Tesori and Lindsay-Abaire have written their “Send in the Clowns,” and it’s the plaintive lament “Good Kid,” sung by Cooley in between his playing the tuba. The song will soon be the anthem at every high school graduation. The only thing that will achieve quicker popularity is Cooley himself. His Playbill bio reveals that he is “a musical theater student at Texas Christian University.” A musical theater student?! This young actor not only holds his own against a great veteran like Clark, he is the perfect light comic antidote to the extreme pathos induced by her performance.
Cooley is not alone in that department. Playing Kimberly’s drunk father and her hypochondriac mother, Steven Boyer and Alli Mauzey delight with their inspired loopiness while Clark, looking like their mom, is forced to play that parental role.

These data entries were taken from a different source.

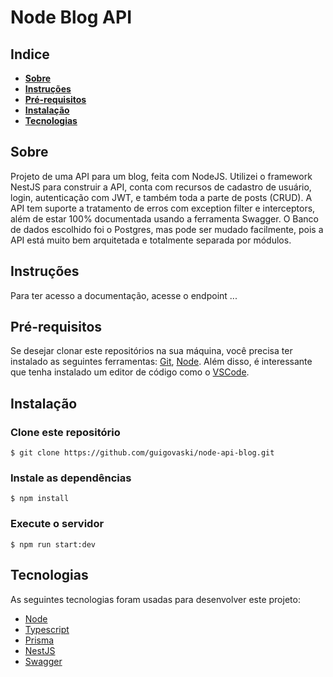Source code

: # Node Blog API

## Indice
-   **[Sobre](#sobre)**
-   **[Instruções](#instruções)**
-   **[Pré-requisitos](#pré-requisitos)**
-   **[Instalação](#instalação)**
-   **[Tecnologias](#tecnologias)**

## Sobre
Projeto de uma API para um blog, feita com NodeJS. Utilizei o framework NestJS para construir a API, conta com recursos de cadastro de usuário, login, autenticação com JWT, e também toda a parte de posts (CRUD). A API tem suporte a tratamento de erros com exception filter e interceptors, além de estar 100% documentada usando a ferramenta Swagger. O Banco de dados escolhido foi o Postgres, mas pode ser mudado facilmente, pois a API está muito bem arquitetada e totalmente separada por módulos.

## Instruções
Para ter acesso a documentação, acesse o endpoint ...

## Pré-requisitos
Se desejar clonar este repositórios na sua máquina, você precisa ter instalado as seguintes ferramentas: [Git](https://git-scm.com), [Node](https://nodejs.org/). Além disso, é interessante que tenha instalado um editor de código como o [VSCode](htts://code.visualstudio.com/).

## Instalação

### Clone este repositório
`$ git clone https://github.com/guigovaski/node-api-blog.git`

### Instale as dependências
`$ npm install`

### Execute o servidor
`$ npm run start:dev`

## Tecnologias
As seguintes tecnologias foram usadas para desenvolver este projeto:
-   [Node](https://nodejs.org/)
-   [Typescript](https://www.typescriptlang.org/)
-   [Prisma](https://www.prisma.io/)
-   [NestJS](https://nestjs.com/)
-   [Swagger](https://swagger.io/)
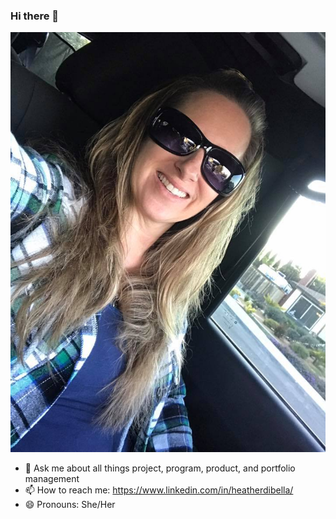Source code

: ### Hi there 👋
![ProfilePic](HProfilePic2.jpg)

- 💬 Ask me about all things project, program, product, and portfolio management
- 📫 How to reach me: https://www.linkedin.com/in/heatherdibella/ 
- 😄 Pronouns: She/Her

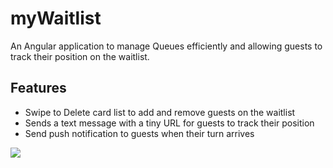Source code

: # myWaitlist

An Angular application to manage Queues efficiently and allowing guests to track their position on the waitlist.

## Features
- Swipe to Delete card list to add and remove guests on the waitlist
- Sends a text message with a tiny URL for guests to track their position
- Send push notification to guests when their turn arrives

![](https://github.com/bhargav-sarvaria/myWaitlist/blob/main/Demo.gif)
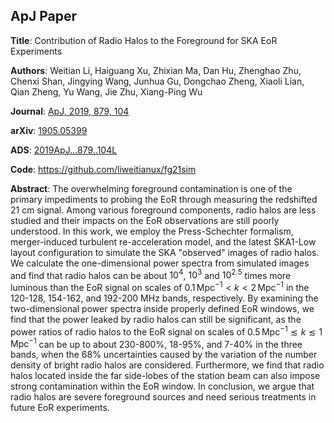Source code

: ApJ Paper
---------

**Title**:
Contribution of Radio Halos to the Foreground for SKA EoR Experiments

**Authors**:
Weitian Li,
Haiguang Xu,
Zhixian Ma,
Dan Hu,
Zhenghao Zhu,
Chenxi Shan,
Jingying Wang,
Junhua Gu,
Dongchao Zheng,
Xiaoli Lian,
Qian Zheng,
Yu Wang,
Jie Zhu,
Xiang-Ping Wu

**Journal**:
[ApJ, 2019, 879, 104](https://dx.doi.org/10.3847/1538-4357/ab21bc)

**arXiv**:
[1905.05399](https://arxiv.org/abs/1905.05399)

**ADS**:
[2019ApJ...879..104L](http://adsabs.harvard.edu/abs/2019ApJ...879..104L)

**Code**:
https://github.com/liweitianux/fg21sim

**Abstract**:
The overwhelming foreground contamination is one of the primary impediments
to probing the EoR through measuring the redshifted 21 cm signal.
Among various foreground components, radio halos are less studied and their
impacts on the EoR observations are still poorly understood.
In this work, we employ the Press-Schechter formalism, merger-induced turbulent
re-acceleration model, and the latest SKA1-Low layout configuration to simulate
the SKA "observed" images of radio halos.
We calculate the one-dimensional power spectra from simulated images and find
that radio halos can be about $10^4$, $10^3$ and $10^{2.5}$ times more luminous
than the EoR signal on scales of
$0.1\,\text{Mpc}^{-1} < k < 2\,\text{Mpc}^{-1}$ in the 120-128, 154-162, and
192-200 MHz bands, respectively.
By examining the two-dimensional power spectra inside properly defined EoR
windows, we find that the power leaked by radio halos can still be significant,
as the power ratios of radio halos to the EoR signal on scales of
$0.5\,\text{Mpc}^{-1} \lesssim k \lesssim 1\,\text{Mpc}^{-1}$ can be up to
about 230-800%, 18-95%, and 7-40% in the three bands, when the 68%
uncertainties caused by the variation of the number density of bright radio
halos are considered.
Furthermore, we find that radio halos located inside the far side-lobes of the
station beam can also impose strong contamination within the EoR window.
In conclusion, we argue that radio halos are severe foreground sources and need
serious treatments in future EoR experiments.
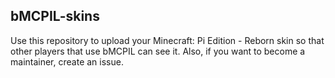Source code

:## bMCPIL-skins
Use this repository to upload your Minecraft: Pi Edition - Reborn skin so that other players that use bMCPIL can see it.
Also, if you want to become a maintainer, create an issue.
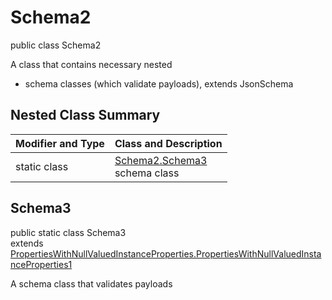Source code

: # Schema2
public class Schema2

A class that contains necessary nested
- schema classes (which validate payloads), extends JsonSchema

## Nested Class Summary
| Modifier and Type | Class and Description |
| ----------------- | ---------------------- |
| static class | [Schema2.Schema3](#schema3)<br> schema class |

## Schema3
public static class Schema3<br>
extends [PropertiesWithNullValuedInstanceProperties.PropertiesWithNullValuedInstanceProperties1](../../../../../../../../components/schemas/PropertiesWithNullValuedInstanceProperties.md#propertieswithnullvaluedinstanceproperties1)

A schema class that validates payloads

An even bigger and more mischievous kid is Kimberly’s on-the-lam aunt, who comes up with an ingenious scheme to make money as quick as it is illegal. Given great orange-jumpsuit material, Bonnie Milligan vividly embodies the first “Breaking Bad” character for the musical stage. Unlike what happens in most other shows, musicals as well as plays, Kimberly’s wicked family never improves. They remain a mess. The sets by David Zinn and costumes by Sarah Laux depict this typical New Jersey milieu with wit and simplicity.
The erstwhile actor Jessica Stone directs “Kimberly Akimbo,” and it’s difficult to think of a more auspicious New York stage debut for a director. It’s the other amazing thing about this production: The number of New York stage debuts include not only hers and Cooley’s but three of the four students who become Kimberly’s partners in crime. Hardy, Iskander and White look and act like real teenagers except for the fact that they’re genuinely talented. Only Hogan is a veteran of sorts, having appeared in “The Prom” on Broadway. Each of them shines in a comic showstopper, which turns very dark, titled “Our Disease,” in which the class assignment is to report on an illness of the student’s choice. It takes you back to high school where growing up was the only way out. Except for someone like Kimberly.
Sondheim never tired of writing a soft-shoe number to let us know all the world is a stage. “Kimberly Akimbo” ends with the jubilant soft-shoe “Great Adventure” to take its title character on the road. It’s a lovely toe tap and hat tip to the master.
One last kudo: Thanks to Laux for not putting the lesbian character in a stocking cap. It’s a real musical-theater breakthrough.